Looking back on the film, there is a moment when Freddie chokes a man he is photographing.  I'm not sure if this is a legitimate idea, but he looks a lot like Dodd.  It makes me think that Dodd, without any knowledge of who he is, would be repulsory to Freddie.  Dodd is somebody Freddie woud beat up, because he's certainly well put together, articulate, and respected.  But Dodd impresses Freddie in the manner that only men like Dodd coud do.  

Of course, Dodd becomes friends with Freddie in the first place because he gives him a job.  He tells Freddie to make him a drink, then Freddie eventually takes Dodd's photograph.  It's something inherent in these men that begin a religion that makes them so appealling, even appealling to Freddie. 

And because Dodd is orchestrating a movement, a movement which is growing in size, and only intends to grow much more, Dodd, by the urging of his wife, has to leave Freddie behind.  

Dodd asks Freddie something like, "What do you want, Freddie?"  And then, "What did you hope to accomplish by coming here today?"
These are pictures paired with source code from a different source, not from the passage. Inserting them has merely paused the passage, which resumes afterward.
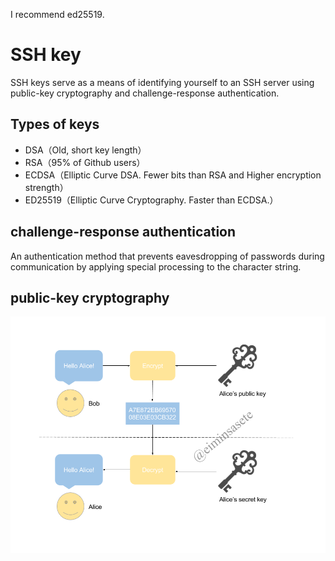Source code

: I recommend ed25519.

# SSH key

SSH keys serve as a means of identifying yourself to an SSH server using public-key cryptography and challenge-response authentication.

## Types of keys

- DSA（Old, short key length）
- RSA（95% of Github users）
- ECDSA（Elliptic Curve DSA. Fewer bits than RSA and Higher encryption strength）
- ED25519（Elliptic Curve Cryptography. Faster than ECDSA.）

## challenge-response authentication

An authentication method that prevents eavesdropping of passwords during communication by applying special processing to the character string.

## public-key cryptography

![](./public-key.png)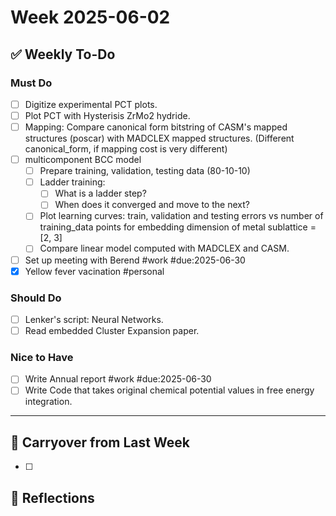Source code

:# Week 2025-06-02

## ✅ Weekly To-Do
### Must Do

- [ ] Digitize experimental PCT plots.
- [ ] Plot PCT with Hysterisis ZrMo2 hydride.
- [ ] Mapping: Compare canonical form bitstring of CASM's mapped structures (poscar) with MADCLEX mapped structures. (Different canonical_form, if mapping cost is very different) 
- [ ] multicomponent BCC model 
  - [ ] Prepare training, validation, testing data (80-10-10)
  - [ ] Ladder training:
    - [ ] What is a ladder step?
    - [ ] When does it converged and move to the next?
  - [ ] Plot learning curves: train, validation and testing errors vs number of training_data points for embedding dimension of metal sublattice = [2, 3]
  - [ ] Compare linear model computed with MADCLEX and CASM.
- [ ] Set up meeting with Berend #work #due:2025-06-30
- [X] Yellow fever vacination #personal

### Should Do
- [ ] Lenker's script: Neural Networks.
- [ ] Read embedded Cluster Expansion paper.

### Nice to Have
- [ ] Write Annual report  #work #due:2025-06-30
- [ ] Write Code that takes original chemical potential values in free energy integration. 

---

## 🔁 Carryover from Last Week
- [ ] 

## 🧠 Reflections
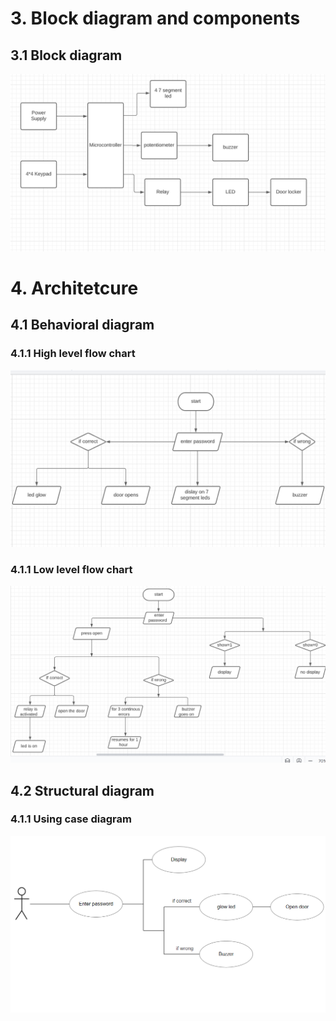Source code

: # 3. Block diagram and components
## 3.1 Block diagram
![linux_NDG](https://github.com/sowmyavnaik/M2-EmbSys/blob/main/Project/Block%20diagram.png)

# 4. Architetcure
## 4.1 Behavioral diagram
### 4.1.1 High level flow chart 
 ![linux_NDG](https://github.com/sowmyavnaik/M2-EmbSys/blob/main/Project/High%20level.png)

### 4.1.1 Low level flow chart 
 ![linux_NDG](https://github.com/sowmyavnaik/M2-EmbSys/blob/main/Project/Low%20level.png)

## 4.2 Structural diagram
### 4.1.1 Using case diagram
![linux_NDG](https://github.com/sowmyavnaik/M2-EmbSys/blob/main/Project/uml.png)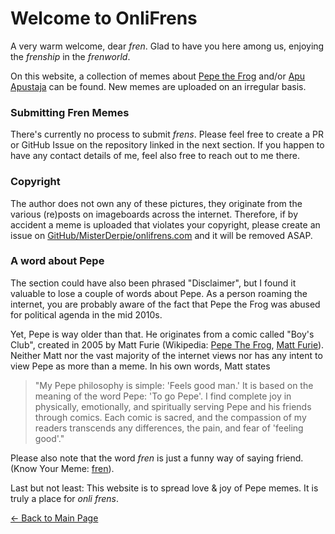 # Welcome to OnliFrens

A very warm welcome, dear _fren_.
Glad to have you here among us, enjoying the _frenship_ in the _frenworld_.

On this website, a collection of memes about [Pepe the Frog](https://en.wikipedia.org/wiki/Pepe_the_Frog) and/or
[Apu Apustaja](https://knowyourmeme.com/memes/apu-apustaja) can be found.
New memes are uploaded on an irregular basis.

### Submitting Fren Memes

There's currently no process to submit _frens_.
Please feel free to create a PR or GitHub Issue on the repository linked in the next section.
If you happen to have any contact details of me, feel also free to reach out to me there.

### Copyright

The author does not own any of these pictures, they originate from the various (re)posts on imageboards across the internet.
Therefore, if by accident a meme is uploaded that violates your copyright, please create an issue on
[GitHub/MisterDerpie/onlifrens.com](https://github.com/MisterDerpie/onlifrens.com) and it will be removed ASAP.

### A word about Pepe

The section could have also been phrased "Disclaimer", but I found it valuable to lose a couple of words about Pepe.
As a person roaming the internet, you are probably aware of the fact that Pepe the Frog was abused for political agenda in the mid 2010s.

Yet, Pepe is way older than that.
He originates from a comic called "Boy's Club", created in 2005 by Matt Furie (Wikipedia: [Pepe The Frog](https://en.wikipedia.org/wiki/Pepe_the_Frog),
[Matt Furie](https://en.wikipedia.org/wiki/Matt_Furie)).
Neither Matt nor the vast majority of the internet views nor has any intent to view Pepe as more than a meme.
In his own words, Matt states

> "My Pepe philosophy is simple: 'Feels good man.'
It is based on the meaning of the word Pepe: 'To go Pepe'.
I find complete joy in physically, emotionally, and spiritually serving Pepe and his friends through comics.
Each comic is sacred, and the compassion of my readers transcends any differences, the pain, and fear of 'feeling good'."

Please also note that the word _fren_ is just a funny way of saying friend. (Know Your Meme: [fren](https://knowyourmeme.com/memes/fren)).

Last but not least: This website is to spread love & joy of Pepe memes.
It is truly a place for _onli frens_.

[← Back to Main Page](https://onlifrens.com/)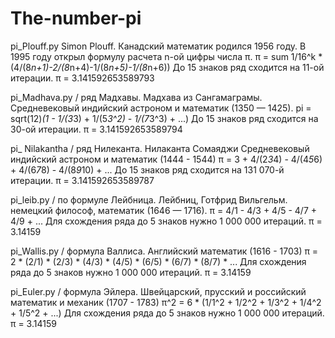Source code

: # The-number-pi

pi_Plouff.py
Simon Plouff. Канадский математик родился 1956 году.
В 1995 году открыл формулу расчета n-ой цифры числа π.
π = sum 1/16^k * (4/(8*n+1)-2/(8*n+4)-1/(8*n+5)-1/(8*n+6))
До 15 знаков ряд сходится на 11-ой итерации.
    π = 3.141592653589793

pi_Madhava.py / ряд Мадхавы.
Мадхава из Сангамаграмы.  
Cредневековый индийский астроном и математик (1350 — 1425).
pi = sqrt(12)*(1 - 1/(3*3) + 1/(5*3^2) - 1/(7*3^3) + ...)
До 15 знаков ряд сходится на 30-ой итерации.
    π = 3.141592653589794


pi_ Nilakantha / ряд Нилеканта.
Нилаканта Сомаяджи
Средневековый индийский астроном и математик (1444 - 1544)
π = 3 + 4/(2*3*4) - 4/(4*5*6) + 4/(6*7*8) - 4/(8*9*10) + ...
До 15 знаков ряд сходится на 131 070-й итерации.
    π = 3.141592653589787

pi_leib.py / по формуле Лейбница.
Лейбниц, Готфрид Вильгельм. 
немецкий философ, математик (1646 — 1716). 
π = 4/1 - 4/3 + 4/5 - 4/7 + 4/9 + ...
Для схождения ряда до 5 знаков нужно 1 000 000 итераций.
    π = 3.14159

pi_Wallis.py / формула Валлиса.
Английский математик (1616 - 1703)
π = 2 * (2/1) * (2/3) * (4/3) * (4/5) * (6/5) * (6/7) * (8/7) * ...
Для схождения ряда до 5 знаков нужно 1 000 000 итераций.
    π = 3.14159

pi_Euler.py / формула Эйлера.
Швейцарский, прусский и российский математик и механик (1707 - 1783)
π^2 = 6 * (1/1^2 + 1/2^2 + 1/3^2 + 1/4^2 + 1/5^2 + ...)
Для схождения ряда до 5 знаков нужно 1 000 000 итераций.
    π = 3.14159
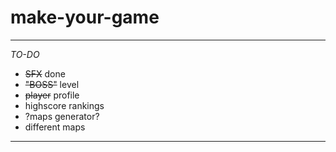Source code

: # make-your-game
***
 
 *TO-DO*
 * ~~SFX~~ done
 * ~~"BOSS"~~ level 
 * ~~player~~ profile
 * highscore rankings
 * ?maps generator?
 * different maps
 
 ***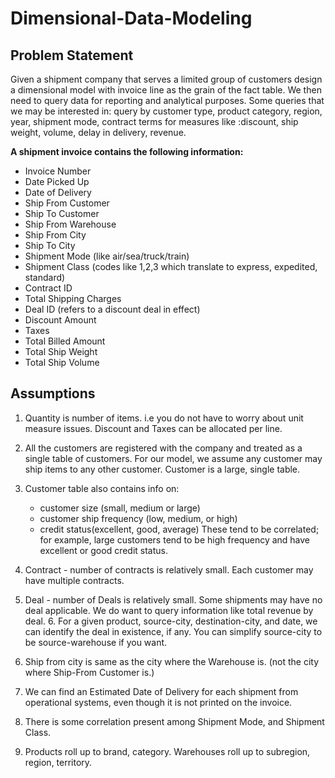 # Dimensional-Data-Modeling

## Problem Statement

Given a shipment company that serves a limited group of customers design a dimensional model with invoice line as the grain of the fact table. We then need to query data for reporting and analytical purposes. Some queries that we may be interested in:  query by customer type, product category, region, year, shipment mode, contract terms for measures like :discount, ship weight, volume, delay in delivery, revenue.  

**A shipment invoice contains the following information:**

- Invoice Number
- Date Picked Up
- Date of Delivery
- Ship From Customer
- Ship To Customer
- Ship From Warehouse
- Ship From City
- Ship To City
- Shipment Mode (like air/sea/truck/train)
- Shipment Class (codes like 1,2,3 which translate to express, expedited, standard)
- Contract ID
- Total Shipping Charges
- Deal ID  (refers to a discount deal in effect)
- Discount Amount
- Taxes
- Total Billed Amount
- Total Ship Weight
- Total Ship Volume

## Assumptions

1. Quantity is number of items. i.e  you do not have to worry about unit measure issues.
    Discount and Taxes can be allocated per line.
    

2. All the customers are registered with the company and treated as a single table of customers. For our model, we assume any customer may ship items to any other customer.  Customer is a large, single table.

3. Customer table also contains info on:
   - customer size (small, medium or large)
   - customer ship frequency (low, medium, or high)
   - credit status(excellent, good, average)
These tend to be correlated; for example,  large customers tend to be high frequency and have excellent or good credit status.  

4. Contract -  number of contracts is relatively small. Each customer may have multiple contracts.
5. Deal -  number of Deals is relatively small. Some shipments may have no deal applicable.  We do want to query information like total revenue by deal. 6. For a given product, source-city, destination-city, and date, we can identify the deal in existence, if any.  You can simplify source-city to be source-warehouse if you want.

7. Ship from city is same as the city where the Warehouse is. (not the city where Ship-From Customer is.)

8. We can find an Estimated Date of Delivery for each shipment from operational systems, even though it is not printed on the invoice.

9. There is some correlation present among Shipment Mode, and Shipment Class.

10. Products roll up to brand, category.  Warehouses roll up to subregion, region, territory.






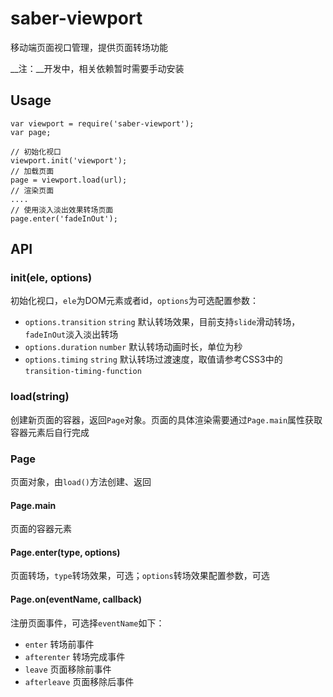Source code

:# saber-viewport

移动端页面视口管理，提供页面转场功能

__注：__开发中，相关依赖暂时需要手动安装

## Usage

    var viewport = require('saber-viewport');
    var page;

    // 初始化视口
    viewport.init('viewport');
    // 加载页面
    page = viewport.load(url);
    // 渲染页面
    ....
    // 使用淡入淡出效果转场页面
    page.enter('fadeInOut');

## API

### init(ele, options)

初始化视口，`ele`为DOM元素或者id，`options`为可选配置参数：

* `options.transition` `string` 默认转场效果，目前支持`slide`滑动转场，`fadeInOut`淡入淡出转场
* `options.duration` `number` 默认转场动画时长，单位为秒
* `options.timing` `string` 默认转场过渡速度，取值请参考CSS3中的`transition-timing-function`

### load(string)

创建新页面的容器，返回`Page`对象。页面的具体渲染需要通过`Page.main`属性获取容器元素后自行完成

### Page

页面对象，由`load()`方法创建、返回

#### Page.main

页面的容器元素

#### Page.enter(type, options)

页面转场，`type`转场效果，可选；`options`转场效果配置参数，可选

#### Page.on(eventName, callback)

注册页面事件，可选择`eventName`如下：

* `enter` 转场前事件
* `afterenter` 转场完成事件
* `leave` 页面移除前事件
* `afterleave` 页面移除后事件
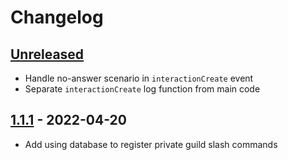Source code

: # Changelog

## [Unreleased][unreleased]

- Handle no-answer scenario in `interactionCreate` event
- Separate `interactionCreate` log function from main code

## [1.1.1][] - 2022-04-20

- Add using database to register private guild slash commands

[unreleased]: https://github.com/nieopierzony/DiscordBot/compare/v1.1.1...HEAD
[1.1.1]: https://github.com/nieopierzony/DiscordBot/compare/v1.1.0...v1.1.1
Freddie is looking for stability, but cannot for some reason accept the offer.  I think Freddie was never supposed to find that stablity.  If every man's story was a happy one after the war, then this film wouldn't have a subject matter.  But we should understand that these men went on to build a nation post World War II.  What will Freddie do?  Where will he end up?

Freddie responds to Dodd's question, "What do you want?" with an, "I don't know," and some mumbling.  Dodd releases him into the world, because Dodd knows he does not belong in The Cause.  The song Dodd sings Freddie at the end says something like, 'I wish we could still be friends, but I can't."  

The Master ends where it begins, with Freddie on a beach with that woman made of sand.  I think Freddie's story ends ambiguosly, because these men were eventually forgotten.  They were passed over, because that's just what happened.  The men that fought for this country, were eventually forgotten by the country they served so valiantly.  

The Master is in essence, a tall tale.  It is about the formless, hopeful sailor post world war II.  It is purely mythology, but with an incredible amount of weight to it.  Perhaps that is why it is PTA's most unconventional film to date.  It's a marking point in his career, and in my opinion fim in general.